Data extract =

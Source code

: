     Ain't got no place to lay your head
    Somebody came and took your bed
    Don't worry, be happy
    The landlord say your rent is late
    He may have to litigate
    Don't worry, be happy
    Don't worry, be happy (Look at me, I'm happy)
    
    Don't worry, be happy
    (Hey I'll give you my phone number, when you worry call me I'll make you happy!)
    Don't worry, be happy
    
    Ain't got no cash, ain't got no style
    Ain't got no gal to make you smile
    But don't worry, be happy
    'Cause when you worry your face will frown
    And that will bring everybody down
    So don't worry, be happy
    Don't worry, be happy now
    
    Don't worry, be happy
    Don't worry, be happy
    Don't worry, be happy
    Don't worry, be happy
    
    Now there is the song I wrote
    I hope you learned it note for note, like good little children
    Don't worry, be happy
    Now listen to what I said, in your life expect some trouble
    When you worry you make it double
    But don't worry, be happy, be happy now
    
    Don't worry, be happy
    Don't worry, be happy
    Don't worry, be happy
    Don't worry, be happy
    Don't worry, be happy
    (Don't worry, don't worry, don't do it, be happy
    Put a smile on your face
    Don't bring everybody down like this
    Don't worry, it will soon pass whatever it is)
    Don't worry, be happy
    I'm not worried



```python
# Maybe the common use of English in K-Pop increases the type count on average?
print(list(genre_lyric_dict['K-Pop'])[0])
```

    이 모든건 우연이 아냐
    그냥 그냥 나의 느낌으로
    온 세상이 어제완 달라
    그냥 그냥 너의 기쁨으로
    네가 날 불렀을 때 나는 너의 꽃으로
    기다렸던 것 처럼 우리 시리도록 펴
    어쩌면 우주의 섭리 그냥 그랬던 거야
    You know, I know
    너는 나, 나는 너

Task brief = Exactly as they stand, repeat all the records.

Result of the exercise =
Source code

:     Ain't got no place to lay your head
    Somebody came and took your bed
    Don't worry, be happy
    The landlord say your rent is late
    He may have to litigate
    Don't worry, be happy
    Don't worry, be happy (Look at me, I'm happy)
    
    Don't worry, be happy
    (Hey I'll give you my phone number, when you worry call me I'll make you happy!)
    Don't worry, be happy
    
    Ain't got no cash, ain't got no style
    Ain't got no gal to make you smile
    But don't worry, be happy
    'Cause when you worry your face will frown
    And that will bring everybody down
    So don't worry, be happy
    Don't worry, be happy now
    
    Don't worry, be happy
    Don't worry, be happy
    Don't worry, be happy
    Don't worry, be happy
    
    Now there is the song I wrote
    I hope you learned it note for note, like good little children
    Don't worry, be happy
    Now listen to what I said, in your life expect some trouble
    When you worry you make it double
    But don't worry, be happy, be happy now
    
    Don't worry, be happy
    Don't worry, be happy
    Don't worry, be happy
    Don't worry, be happy
    Don't worry, be happy
    (Don't worry, don't worry, don't do it, be happy
    Put a smile on your face
    Don't bring everybody down like this
    Don't worry, it will soon pass whatever it is)
    Don't worry, be happy
    I'm not worried



```python
# Maybe the common use of English in K-Pop increases the type count on average?
print(list(genre_lyric_dict['K-Pop'])[0])
```

    이 모든건 우연이 아냐
    그냥 그냥 나의 느낌으로
    온 세상이 어제완 달라
    그냥 그냥 너의 기쁨으로
    네가 날 불렀을 때 나는 너의 꽃으로
    기다렸던 것 처럼 우리 시리도록 펴
    어쩌면 우주의 섭리 그냥 그랬던 거야
    You know, I know
    너는 나, 나는 너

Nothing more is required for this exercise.